» **Exercise prompt**: Across the entries below, how many lines have the word "temperaturabhängig" in them? Respond with only the number.

Collected data

═══

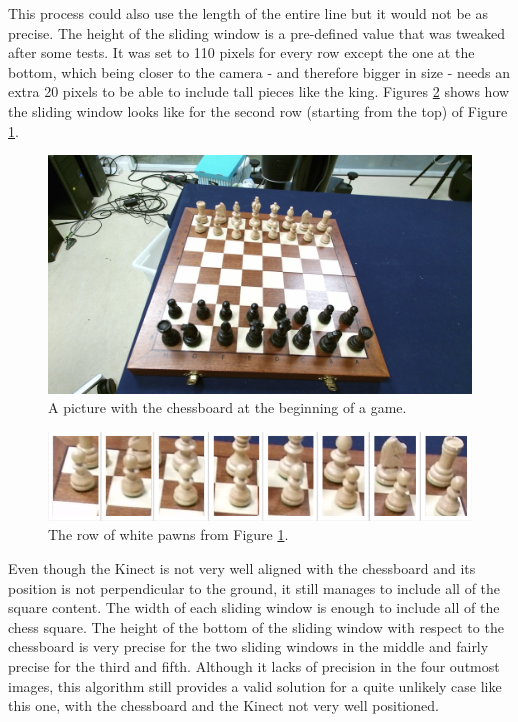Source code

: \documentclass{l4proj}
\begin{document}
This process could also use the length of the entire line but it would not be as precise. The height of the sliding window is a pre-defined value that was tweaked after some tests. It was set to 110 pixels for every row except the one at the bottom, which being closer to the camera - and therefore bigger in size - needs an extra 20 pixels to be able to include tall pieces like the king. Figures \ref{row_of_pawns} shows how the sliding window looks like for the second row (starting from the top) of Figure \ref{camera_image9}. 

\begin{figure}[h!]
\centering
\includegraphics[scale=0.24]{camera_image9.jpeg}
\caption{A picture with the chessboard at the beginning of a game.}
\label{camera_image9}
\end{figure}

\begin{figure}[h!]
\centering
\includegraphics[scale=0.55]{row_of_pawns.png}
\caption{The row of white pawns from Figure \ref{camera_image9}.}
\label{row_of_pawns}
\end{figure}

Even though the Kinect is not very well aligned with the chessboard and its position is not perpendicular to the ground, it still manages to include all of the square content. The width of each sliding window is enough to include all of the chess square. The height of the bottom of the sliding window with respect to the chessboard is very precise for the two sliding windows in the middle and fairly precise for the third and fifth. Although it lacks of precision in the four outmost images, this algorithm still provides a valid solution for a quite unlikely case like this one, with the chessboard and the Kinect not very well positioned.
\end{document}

═══

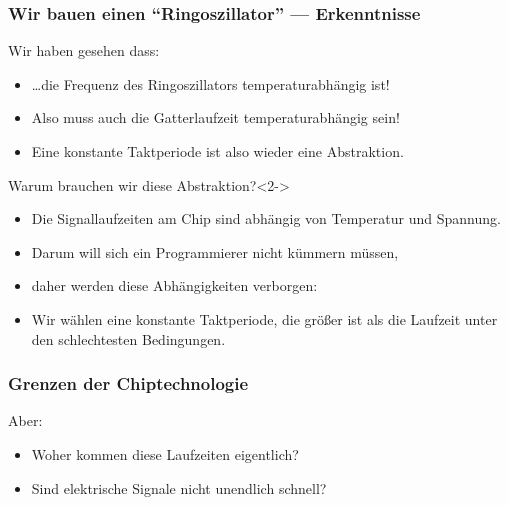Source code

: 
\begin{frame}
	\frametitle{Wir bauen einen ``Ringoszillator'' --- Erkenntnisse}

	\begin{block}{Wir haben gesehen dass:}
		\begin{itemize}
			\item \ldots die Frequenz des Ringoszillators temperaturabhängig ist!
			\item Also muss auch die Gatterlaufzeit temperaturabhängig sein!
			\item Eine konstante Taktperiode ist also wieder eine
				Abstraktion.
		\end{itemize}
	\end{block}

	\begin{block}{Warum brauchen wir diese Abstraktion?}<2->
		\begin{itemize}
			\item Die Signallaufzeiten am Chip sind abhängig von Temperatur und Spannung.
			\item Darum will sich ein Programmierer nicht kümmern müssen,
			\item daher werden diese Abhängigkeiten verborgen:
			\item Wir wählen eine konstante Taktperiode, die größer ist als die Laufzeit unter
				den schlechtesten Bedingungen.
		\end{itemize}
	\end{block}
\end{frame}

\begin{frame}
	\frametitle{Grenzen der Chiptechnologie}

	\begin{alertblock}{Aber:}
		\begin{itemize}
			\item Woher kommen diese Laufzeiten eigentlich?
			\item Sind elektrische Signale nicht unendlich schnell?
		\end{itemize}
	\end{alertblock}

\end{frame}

═══

» **Exercise response**: 2